# YOUR ASSIGNMENT:
Here, the job is to give back every entry below unchanged, omitting pictures.

# EXERCISE INPUTS:
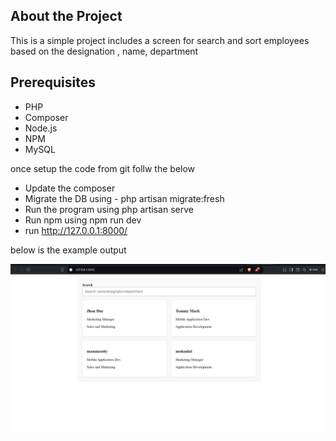 
## About the Project

This is a simple project includes a screen for search and sort employees based on the designation , name, department


## Prerequisites

- PHP  
- Composer
- Node.js  
- NPM
- MySQL 


once setup the code from git follw the below

- Update the composer
- Migrate the DB using - php artisan migrate:fresh
- Run the program using php artisan serve
- Run npm using npm run dev
- run http://127.0.0.1:8000/

below is the example output

![Project Screenshot](https://github.com/mehfil-basheer/employeeList/blob/main/image.png)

# TASK SOLUTION:
## About the Project

This is a simple project includes a screen for search and sort employees based on the designation , name, department


## Prerequisites

- PHP  
- Composer
- Node.js  
- NPM
- MySQL 


once setup the code from git follw the below

- Update the composer
- Migrate the DB using - php artisan migrate:fresh
- Run the program using php artisan serve
- Run npm using npm run dev
- run http://127.0.0.1:8000/

below is the example output

![Project Screenshot](https://github.com/mehfil-basheer/employeeList/blob/main/image.png)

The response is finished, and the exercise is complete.